PROBLEM DETAILS: Look through the data below. Collect every line where the word "pricing" occurs.

===== PROVIDED DATA =====

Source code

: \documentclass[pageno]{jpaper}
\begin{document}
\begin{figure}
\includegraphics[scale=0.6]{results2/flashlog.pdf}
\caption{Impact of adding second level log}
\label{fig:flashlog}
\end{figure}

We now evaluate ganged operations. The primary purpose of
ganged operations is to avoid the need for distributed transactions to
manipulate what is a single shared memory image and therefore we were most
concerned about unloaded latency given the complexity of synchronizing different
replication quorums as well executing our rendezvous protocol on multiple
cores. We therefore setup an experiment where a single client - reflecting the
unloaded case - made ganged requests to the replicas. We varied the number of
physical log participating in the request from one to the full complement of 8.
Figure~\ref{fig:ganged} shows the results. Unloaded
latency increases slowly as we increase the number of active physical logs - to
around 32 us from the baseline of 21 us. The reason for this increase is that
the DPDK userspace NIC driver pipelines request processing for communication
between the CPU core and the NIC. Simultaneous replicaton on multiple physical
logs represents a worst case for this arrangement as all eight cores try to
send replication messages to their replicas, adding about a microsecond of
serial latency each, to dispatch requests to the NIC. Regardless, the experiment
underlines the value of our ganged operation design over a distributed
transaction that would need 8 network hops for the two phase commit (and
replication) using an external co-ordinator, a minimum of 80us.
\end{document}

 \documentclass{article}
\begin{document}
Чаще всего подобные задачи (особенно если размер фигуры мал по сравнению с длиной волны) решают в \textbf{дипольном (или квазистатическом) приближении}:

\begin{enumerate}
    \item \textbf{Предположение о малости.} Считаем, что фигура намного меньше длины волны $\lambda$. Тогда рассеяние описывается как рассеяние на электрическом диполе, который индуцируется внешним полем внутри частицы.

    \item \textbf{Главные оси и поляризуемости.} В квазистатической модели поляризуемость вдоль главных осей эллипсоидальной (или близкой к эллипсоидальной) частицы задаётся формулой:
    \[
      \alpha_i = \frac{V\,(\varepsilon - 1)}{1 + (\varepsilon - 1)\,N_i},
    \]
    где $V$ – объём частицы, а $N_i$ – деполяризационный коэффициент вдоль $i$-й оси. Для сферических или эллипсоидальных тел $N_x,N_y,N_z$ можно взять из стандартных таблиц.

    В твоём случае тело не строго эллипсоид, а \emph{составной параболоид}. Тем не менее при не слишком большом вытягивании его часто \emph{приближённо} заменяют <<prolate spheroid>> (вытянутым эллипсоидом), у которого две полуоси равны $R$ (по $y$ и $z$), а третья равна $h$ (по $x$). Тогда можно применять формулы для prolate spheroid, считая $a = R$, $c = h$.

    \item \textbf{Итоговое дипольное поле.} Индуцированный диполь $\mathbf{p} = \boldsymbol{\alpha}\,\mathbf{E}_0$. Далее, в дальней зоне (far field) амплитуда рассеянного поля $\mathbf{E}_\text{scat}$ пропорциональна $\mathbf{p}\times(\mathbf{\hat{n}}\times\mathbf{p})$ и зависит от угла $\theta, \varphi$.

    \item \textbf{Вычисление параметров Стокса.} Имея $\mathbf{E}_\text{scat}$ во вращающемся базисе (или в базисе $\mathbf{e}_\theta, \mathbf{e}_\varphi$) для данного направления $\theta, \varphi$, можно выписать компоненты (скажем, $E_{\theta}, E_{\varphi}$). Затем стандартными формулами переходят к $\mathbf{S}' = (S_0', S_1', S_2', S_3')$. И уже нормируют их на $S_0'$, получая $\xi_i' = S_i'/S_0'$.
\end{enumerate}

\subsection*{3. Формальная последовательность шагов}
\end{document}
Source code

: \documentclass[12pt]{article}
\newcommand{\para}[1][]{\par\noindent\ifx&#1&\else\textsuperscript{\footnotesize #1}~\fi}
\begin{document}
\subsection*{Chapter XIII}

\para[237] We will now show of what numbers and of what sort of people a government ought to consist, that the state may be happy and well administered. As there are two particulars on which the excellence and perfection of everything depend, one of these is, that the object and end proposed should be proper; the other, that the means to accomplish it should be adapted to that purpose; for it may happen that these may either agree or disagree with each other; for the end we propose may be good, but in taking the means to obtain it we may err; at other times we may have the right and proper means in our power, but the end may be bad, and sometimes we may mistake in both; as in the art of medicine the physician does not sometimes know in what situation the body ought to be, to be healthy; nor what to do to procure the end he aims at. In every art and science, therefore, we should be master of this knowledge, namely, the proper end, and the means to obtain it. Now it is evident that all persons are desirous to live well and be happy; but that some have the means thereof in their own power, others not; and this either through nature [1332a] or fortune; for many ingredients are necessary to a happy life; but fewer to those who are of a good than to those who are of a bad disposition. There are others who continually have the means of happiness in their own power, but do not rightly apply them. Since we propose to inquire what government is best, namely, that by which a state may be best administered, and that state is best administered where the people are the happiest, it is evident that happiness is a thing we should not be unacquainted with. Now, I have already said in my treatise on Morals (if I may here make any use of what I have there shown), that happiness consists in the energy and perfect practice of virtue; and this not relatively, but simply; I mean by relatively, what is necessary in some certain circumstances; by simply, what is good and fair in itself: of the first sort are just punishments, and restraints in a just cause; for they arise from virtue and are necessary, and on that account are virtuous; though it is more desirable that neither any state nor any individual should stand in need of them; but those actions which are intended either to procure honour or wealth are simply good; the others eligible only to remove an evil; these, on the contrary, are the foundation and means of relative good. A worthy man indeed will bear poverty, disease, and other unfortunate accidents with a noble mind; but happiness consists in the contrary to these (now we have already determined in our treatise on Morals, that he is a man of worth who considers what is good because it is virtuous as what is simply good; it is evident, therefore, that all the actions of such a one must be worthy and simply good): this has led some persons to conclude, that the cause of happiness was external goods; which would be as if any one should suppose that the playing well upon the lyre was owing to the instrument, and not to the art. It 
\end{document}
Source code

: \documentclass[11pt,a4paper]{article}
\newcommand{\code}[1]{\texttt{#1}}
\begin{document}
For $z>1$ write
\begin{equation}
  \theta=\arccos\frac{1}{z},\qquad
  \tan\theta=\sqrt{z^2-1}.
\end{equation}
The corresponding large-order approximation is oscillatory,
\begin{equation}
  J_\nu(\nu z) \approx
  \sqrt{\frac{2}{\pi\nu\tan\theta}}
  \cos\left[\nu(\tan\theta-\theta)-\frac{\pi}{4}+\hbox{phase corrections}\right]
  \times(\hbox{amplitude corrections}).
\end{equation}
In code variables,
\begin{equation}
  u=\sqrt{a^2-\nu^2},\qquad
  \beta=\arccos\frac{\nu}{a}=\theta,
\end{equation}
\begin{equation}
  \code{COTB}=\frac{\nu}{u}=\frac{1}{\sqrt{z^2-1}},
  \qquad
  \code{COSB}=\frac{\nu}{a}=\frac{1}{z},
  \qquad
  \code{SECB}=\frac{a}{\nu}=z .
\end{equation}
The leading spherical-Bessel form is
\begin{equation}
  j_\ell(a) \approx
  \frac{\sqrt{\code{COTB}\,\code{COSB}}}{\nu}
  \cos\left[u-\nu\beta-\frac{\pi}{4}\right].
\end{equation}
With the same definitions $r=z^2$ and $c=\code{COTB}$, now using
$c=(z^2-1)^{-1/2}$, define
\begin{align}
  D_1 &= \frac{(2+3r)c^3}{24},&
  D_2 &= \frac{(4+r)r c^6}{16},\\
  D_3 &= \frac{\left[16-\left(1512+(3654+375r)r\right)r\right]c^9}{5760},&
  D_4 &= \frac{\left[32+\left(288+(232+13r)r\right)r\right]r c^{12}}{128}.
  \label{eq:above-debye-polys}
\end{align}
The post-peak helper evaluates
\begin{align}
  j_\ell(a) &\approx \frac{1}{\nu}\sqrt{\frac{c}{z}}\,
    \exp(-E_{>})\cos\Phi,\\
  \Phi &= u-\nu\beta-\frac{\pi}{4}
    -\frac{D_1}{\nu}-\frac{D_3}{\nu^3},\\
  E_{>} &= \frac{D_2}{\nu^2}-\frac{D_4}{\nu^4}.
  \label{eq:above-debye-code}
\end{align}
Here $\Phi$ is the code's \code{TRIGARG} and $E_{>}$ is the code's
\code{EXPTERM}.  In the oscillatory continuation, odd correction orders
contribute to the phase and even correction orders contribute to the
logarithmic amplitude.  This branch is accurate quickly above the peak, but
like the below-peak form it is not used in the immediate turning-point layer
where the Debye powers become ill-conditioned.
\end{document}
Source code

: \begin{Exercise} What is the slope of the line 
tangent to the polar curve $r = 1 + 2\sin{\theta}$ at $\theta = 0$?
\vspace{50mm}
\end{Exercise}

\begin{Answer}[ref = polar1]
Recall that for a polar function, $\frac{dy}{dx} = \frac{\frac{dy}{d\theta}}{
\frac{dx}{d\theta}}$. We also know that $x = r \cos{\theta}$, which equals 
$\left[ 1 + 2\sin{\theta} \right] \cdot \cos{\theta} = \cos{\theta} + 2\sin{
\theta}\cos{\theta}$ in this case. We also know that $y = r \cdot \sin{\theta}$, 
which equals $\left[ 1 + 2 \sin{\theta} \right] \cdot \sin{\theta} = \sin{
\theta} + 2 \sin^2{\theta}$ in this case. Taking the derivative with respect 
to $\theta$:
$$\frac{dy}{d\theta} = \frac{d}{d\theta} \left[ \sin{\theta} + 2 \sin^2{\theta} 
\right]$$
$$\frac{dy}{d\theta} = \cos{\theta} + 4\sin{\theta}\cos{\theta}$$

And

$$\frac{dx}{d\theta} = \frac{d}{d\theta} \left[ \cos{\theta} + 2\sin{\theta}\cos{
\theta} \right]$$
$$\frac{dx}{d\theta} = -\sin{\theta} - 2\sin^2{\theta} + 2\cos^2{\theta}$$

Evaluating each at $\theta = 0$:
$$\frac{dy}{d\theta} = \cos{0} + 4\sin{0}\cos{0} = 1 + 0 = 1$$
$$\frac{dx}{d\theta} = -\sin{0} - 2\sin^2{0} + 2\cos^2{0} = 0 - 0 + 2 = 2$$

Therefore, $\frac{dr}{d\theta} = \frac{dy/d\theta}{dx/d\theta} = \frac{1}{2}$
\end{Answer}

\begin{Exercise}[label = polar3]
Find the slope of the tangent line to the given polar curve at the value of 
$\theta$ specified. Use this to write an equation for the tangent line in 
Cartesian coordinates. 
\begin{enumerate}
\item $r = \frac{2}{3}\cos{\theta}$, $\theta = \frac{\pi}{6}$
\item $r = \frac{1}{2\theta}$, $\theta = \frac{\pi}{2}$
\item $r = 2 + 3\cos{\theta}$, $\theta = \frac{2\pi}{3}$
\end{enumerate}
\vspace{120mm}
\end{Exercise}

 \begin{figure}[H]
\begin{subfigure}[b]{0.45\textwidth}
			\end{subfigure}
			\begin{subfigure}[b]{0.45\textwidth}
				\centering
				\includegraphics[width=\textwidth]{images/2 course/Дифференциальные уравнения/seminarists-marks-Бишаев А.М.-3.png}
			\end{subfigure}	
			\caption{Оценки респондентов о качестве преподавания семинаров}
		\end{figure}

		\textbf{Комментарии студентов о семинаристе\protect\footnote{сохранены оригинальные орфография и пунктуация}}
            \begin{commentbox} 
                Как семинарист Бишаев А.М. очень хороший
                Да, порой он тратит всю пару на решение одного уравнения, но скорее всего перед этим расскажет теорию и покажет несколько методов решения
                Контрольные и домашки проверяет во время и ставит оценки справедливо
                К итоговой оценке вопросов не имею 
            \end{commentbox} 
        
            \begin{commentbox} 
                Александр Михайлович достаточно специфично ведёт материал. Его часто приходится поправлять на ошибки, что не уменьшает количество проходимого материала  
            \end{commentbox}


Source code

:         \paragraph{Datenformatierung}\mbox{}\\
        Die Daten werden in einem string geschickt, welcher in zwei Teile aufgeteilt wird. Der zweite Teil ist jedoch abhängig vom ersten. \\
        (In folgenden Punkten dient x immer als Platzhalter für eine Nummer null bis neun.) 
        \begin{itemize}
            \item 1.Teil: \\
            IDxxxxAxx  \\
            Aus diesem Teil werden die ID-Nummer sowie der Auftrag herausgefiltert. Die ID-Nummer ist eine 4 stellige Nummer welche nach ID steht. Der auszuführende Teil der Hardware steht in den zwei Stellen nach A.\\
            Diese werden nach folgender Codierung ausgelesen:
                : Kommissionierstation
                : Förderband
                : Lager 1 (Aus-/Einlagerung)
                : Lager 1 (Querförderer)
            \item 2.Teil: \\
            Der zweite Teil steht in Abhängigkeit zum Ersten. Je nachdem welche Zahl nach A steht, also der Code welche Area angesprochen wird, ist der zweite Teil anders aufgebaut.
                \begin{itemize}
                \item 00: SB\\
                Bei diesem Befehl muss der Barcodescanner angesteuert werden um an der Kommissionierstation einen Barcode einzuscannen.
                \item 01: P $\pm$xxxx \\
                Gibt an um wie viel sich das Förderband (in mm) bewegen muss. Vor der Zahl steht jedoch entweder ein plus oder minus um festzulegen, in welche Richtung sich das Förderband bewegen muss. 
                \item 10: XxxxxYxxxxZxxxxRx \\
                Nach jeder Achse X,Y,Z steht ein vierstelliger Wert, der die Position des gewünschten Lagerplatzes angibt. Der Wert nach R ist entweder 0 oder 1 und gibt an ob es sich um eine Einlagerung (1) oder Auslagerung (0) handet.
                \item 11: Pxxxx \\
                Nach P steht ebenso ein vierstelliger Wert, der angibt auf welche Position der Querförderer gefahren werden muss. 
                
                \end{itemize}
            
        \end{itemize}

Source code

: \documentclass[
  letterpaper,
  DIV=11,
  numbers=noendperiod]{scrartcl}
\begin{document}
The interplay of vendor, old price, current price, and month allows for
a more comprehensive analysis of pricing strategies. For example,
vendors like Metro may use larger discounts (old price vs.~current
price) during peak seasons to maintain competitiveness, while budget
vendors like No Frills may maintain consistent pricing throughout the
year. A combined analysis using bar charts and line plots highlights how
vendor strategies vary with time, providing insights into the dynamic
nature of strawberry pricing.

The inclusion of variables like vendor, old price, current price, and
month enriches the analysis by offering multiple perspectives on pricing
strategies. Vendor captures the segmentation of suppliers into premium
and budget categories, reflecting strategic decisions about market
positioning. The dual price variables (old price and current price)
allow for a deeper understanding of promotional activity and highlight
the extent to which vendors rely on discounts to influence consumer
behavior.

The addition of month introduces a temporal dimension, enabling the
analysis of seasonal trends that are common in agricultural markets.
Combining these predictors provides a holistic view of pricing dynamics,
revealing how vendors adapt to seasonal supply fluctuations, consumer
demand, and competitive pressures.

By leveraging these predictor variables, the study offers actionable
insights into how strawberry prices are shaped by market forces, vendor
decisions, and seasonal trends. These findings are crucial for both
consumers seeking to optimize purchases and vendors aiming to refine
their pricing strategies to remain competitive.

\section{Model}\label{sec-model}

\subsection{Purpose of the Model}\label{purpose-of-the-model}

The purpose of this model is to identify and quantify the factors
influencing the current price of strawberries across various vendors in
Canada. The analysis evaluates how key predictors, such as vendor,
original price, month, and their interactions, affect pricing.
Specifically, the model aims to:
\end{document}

=====

TASK RESULT:
a more comprehensive analysis of pricing strategies. For example,
vendors like No Frills may maintain consistent pricing throughout the
nature of strawberry pricing.
month enriches the analysis by offering multiple perspectives on pricing
Combining these predictors provides a holistic view of pricing dynamics,
their pricing strategies to remain competitive.
original price, month, and their interactions, affect pricing.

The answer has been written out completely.